[Stored dataset items]
*** Begin section ***

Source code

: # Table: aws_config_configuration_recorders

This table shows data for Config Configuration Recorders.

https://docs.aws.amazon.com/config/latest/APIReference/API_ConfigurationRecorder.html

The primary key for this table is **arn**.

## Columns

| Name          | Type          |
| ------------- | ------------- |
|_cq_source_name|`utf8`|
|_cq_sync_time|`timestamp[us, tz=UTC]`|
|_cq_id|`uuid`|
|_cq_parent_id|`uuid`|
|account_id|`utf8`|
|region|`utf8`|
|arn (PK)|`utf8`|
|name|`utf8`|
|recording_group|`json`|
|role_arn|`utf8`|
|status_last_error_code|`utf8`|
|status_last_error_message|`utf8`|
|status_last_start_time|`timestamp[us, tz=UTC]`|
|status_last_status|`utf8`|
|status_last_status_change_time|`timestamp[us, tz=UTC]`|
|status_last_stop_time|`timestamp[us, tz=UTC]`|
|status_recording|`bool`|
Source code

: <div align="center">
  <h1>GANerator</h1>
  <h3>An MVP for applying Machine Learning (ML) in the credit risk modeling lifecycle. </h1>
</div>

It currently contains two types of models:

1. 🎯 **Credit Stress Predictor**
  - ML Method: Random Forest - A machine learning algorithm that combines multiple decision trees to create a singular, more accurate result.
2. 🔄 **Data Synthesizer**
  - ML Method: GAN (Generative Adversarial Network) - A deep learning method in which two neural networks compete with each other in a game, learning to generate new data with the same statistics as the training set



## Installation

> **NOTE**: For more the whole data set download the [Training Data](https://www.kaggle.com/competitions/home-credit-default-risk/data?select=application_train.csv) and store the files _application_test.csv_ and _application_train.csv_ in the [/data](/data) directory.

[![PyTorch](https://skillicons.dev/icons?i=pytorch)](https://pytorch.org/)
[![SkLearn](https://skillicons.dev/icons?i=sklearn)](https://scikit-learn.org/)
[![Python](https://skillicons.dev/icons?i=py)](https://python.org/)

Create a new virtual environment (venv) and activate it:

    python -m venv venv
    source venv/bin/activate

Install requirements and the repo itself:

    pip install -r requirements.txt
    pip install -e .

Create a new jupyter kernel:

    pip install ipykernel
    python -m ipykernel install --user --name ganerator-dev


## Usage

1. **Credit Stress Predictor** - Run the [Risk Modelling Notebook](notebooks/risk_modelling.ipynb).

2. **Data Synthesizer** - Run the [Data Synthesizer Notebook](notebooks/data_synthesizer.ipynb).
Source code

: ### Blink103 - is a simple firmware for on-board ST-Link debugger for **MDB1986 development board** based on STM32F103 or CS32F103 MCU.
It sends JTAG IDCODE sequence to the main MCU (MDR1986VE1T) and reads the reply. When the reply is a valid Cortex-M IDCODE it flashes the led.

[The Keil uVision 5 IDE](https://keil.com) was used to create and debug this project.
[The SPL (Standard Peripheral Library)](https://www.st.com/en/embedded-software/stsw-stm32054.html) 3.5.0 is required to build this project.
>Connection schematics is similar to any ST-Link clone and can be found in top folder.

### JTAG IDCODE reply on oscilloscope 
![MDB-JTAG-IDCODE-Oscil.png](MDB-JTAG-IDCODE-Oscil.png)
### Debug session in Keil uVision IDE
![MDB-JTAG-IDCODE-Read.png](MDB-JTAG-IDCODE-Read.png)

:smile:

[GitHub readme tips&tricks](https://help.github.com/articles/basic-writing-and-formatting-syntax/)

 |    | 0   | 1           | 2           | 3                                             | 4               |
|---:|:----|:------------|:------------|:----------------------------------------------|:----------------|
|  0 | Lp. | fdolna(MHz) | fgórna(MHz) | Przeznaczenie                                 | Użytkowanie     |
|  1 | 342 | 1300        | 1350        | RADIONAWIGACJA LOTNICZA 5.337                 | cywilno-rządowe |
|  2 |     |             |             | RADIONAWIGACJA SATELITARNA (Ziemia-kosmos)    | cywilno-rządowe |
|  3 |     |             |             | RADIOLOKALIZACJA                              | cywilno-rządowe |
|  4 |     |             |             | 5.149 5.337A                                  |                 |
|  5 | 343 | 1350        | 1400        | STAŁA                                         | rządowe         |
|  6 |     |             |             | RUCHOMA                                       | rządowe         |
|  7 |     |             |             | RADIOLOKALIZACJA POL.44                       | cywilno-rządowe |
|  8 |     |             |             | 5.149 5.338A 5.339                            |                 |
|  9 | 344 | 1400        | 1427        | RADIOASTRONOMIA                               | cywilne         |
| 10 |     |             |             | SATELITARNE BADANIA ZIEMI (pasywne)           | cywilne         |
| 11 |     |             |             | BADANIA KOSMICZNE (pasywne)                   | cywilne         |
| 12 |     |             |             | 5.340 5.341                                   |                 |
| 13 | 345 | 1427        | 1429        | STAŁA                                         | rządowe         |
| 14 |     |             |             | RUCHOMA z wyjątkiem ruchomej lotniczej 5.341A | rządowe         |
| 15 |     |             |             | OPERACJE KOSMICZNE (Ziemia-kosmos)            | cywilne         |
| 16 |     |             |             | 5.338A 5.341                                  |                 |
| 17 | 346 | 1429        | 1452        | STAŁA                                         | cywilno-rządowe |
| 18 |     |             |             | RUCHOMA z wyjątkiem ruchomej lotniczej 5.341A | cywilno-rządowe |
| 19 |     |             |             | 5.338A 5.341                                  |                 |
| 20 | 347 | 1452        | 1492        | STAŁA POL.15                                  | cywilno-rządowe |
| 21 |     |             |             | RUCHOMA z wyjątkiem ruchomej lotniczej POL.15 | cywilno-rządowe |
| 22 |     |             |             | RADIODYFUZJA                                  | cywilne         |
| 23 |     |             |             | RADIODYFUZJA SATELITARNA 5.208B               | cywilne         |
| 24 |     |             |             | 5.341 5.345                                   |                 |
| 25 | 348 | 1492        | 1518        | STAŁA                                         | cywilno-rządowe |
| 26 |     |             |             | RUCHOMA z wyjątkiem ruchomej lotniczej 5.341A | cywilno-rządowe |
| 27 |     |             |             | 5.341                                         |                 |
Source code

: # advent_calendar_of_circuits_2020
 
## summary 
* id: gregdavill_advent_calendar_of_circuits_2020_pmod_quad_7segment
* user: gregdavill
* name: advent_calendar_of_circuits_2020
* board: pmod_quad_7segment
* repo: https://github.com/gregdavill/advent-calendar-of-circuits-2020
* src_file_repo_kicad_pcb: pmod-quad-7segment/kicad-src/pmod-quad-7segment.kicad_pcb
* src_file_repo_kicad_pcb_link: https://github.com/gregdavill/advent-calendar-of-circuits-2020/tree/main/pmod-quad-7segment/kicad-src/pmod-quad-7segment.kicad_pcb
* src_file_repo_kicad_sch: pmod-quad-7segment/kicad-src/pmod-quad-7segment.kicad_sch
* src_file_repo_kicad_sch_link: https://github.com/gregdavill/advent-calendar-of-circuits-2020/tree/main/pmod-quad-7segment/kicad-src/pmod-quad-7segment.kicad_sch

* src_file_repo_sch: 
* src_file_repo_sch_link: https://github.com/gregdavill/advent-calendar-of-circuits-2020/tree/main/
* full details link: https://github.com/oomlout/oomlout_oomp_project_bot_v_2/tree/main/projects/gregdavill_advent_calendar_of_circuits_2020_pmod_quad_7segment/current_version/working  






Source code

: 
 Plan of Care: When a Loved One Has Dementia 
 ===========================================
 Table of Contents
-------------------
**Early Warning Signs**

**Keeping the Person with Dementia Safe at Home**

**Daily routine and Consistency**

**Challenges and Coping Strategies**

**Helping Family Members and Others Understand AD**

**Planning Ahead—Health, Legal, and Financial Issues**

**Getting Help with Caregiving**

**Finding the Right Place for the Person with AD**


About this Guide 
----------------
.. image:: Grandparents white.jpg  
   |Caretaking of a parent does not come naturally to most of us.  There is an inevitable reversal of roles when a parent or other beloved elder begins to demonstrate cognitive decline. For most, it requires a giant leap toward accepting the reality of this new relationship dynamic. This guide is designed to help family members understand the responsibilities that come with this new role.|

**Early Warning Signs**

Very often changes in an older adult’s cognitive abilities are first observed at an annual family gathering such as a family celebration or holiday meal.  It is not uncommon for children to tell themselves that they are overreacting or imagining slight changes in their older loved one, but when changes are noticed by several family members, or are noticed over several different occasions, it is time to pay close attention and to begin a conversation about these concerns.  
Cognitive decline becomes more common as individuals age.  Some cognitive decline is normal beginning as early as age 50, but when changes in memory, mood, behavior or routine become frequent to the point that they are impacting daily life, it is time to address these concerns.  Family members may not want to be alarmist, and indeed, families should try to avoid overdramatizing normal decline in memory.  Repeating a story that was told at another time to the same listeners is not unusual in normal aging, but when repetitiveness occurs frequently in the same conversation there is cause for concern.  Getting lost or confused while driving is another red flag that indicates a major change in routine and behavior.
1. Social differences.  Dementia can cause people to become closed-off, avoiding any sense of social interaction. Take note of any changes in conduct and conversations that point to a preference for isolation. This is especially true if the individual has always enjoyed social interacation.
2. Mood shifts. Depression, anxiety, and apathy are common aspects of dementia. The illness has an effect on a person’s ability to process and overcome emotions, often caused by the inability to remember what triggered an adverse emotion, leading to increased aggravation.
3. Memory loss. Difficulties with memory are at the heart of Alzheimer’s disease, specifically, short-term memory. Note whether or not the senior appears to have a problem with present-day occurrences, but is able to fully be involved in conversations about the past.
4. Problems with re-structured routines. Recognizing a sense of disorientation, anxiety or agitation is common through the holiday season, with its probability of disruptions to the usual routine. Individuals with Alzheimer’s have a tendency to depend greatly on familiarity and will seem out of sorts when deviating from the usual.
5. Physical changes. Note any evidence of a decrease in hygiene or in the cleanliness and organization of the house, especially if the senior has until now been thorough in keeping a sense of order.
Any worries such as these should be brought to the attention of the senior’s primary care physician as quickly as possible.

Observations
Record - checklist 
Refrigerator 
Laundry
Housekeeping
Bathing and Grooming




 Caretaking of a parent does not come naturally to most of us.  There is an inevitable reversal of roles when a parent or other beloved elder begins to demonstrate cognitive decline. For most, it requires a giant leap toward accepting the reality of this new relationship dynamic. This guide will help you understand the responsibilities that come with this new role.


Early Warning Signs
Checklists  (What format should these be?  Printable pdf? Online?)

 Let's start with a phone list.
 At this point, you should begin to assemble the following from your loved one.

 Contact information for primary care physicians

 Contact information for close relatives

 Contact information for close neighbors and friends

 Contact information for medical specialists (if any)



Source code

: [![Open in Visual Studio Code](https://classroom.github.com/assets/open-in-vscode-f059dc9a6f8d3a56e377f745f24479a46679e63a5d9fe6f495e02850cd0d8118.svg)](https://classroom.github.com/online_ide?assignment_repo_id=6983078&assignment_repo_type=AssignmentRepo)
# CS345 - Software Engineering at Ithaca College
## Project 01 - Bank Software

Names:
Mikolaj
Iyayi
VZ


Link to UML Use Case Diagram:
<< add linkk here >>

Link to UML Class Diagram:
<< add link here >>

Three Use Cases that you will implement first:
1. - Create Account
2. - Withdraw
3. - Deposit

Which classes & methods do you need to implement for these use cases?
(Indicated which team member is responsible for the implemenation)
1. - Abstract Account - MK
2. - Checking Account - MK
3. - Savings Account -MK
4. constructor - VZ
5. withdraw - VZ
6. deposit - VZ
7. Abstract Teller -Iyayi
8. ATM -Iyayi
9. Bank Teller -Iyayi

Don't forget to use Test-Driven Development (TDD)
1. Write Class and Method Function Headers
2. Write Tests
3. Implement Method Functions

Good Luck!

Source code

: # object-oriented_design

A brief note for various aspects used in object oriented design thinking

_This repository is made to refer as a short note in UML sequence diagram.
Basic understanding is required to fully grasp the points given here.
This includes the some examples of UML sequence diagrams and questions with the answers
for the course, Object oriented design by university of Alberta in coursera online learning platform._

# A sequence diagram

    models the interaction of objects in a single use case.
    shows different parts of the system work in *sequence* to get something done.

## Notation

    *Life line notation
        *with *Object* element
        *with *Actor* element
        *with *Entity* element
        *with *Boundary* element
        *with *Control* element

*** End section ***

■ **What is being asked**
Using the entries above, give again exactly the lines from the line holding "This guide will" through the line holding "# CS345 - Software". Include both end lines and nothing else.

■ **Response to this task**
 Caretaking of a parent does not come naturally to most of us.  There is an inevitable reversal of roles when a parent or other beloved elder begins to demonstrate cognitive decline. For most, it requires a giant leap toward accepting the reality of this new relationship dynamic. This guide will help you understand the responsibilities that come with this new role.


Early Warning Signs
Checklists  (What format should these be?  Printable pdf? Online?)

 Let's start with a phone list.
 At this point, you should begin to assemble the following from your loved one.

 Contact information for primary care physicians

 Contact information for close relatives

 Contact information for close neighbors and friends

 Contact information for medical specialists (if any)



Source code

: [![Open in Visual Studio Code](https://classroom.github.com/assets/open-in-vscode-f059dc9a6f8d3a56e377f745f24479a46679e63a5d9fe6f495e02850cd0d8118.svg)](https://classroom.github.com/online_ide?assignment_repo_id=6983078&assignment_repo_type=AssignmentRepo)
# CS345 - Software Engineering at Ithaca College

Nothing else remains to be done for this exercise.